Provided records:
↓
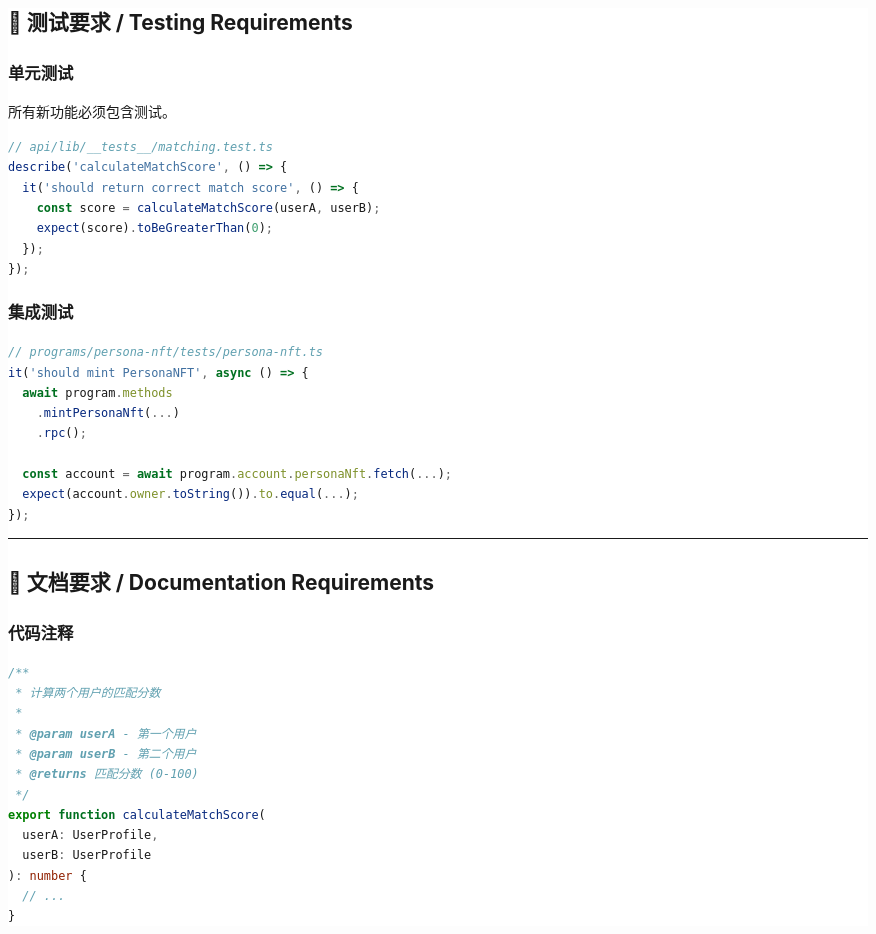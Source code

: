 
## 🧪 测试要求 / Testing Requirements

### 单元测试

所有新功能必须包含测试。

```typescript
// api/lib/__tests__/matching.test.ts
describe('calculateMatchScore', () => {
  it('should return correct match score', () => {
    const score = calculateMatchScore(userA, userB);
    expect(score).toBeGreaterThan(0);
  });
});
```

### 集成测试

```typescript
// programs/persona-nft/tests/persona-nft.ts
it('should mint PersonaNFT', async () => {
  await program.methods
    .mintPersonaNft(...)
    .rpc();
  
  const account = await program.account.personaNft.fetch(...);
  expect(account.owner.toString()).to.equal(...);
});
```

---

## 📖 文档要求 / Documentation Requirements

### 代码注释

```typescript
/**
 * 计算两个用户的匹配分数
 * 
 * @param userA - 第一个用户
 * @param userB - 第二个用户
 * @returns 匹配分数 (0-100)
 */
export function calculateMatchScore(
  userA: UserProfile,
  userB: UserProfile
): number {
  // ...
}
```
↑
In the entries above, find each line that includes the string "expect" and copy it.

Finished task:
    expect(score).toBeGreaterThan(0);
  expect(account.owner.toString()).to.equal(...);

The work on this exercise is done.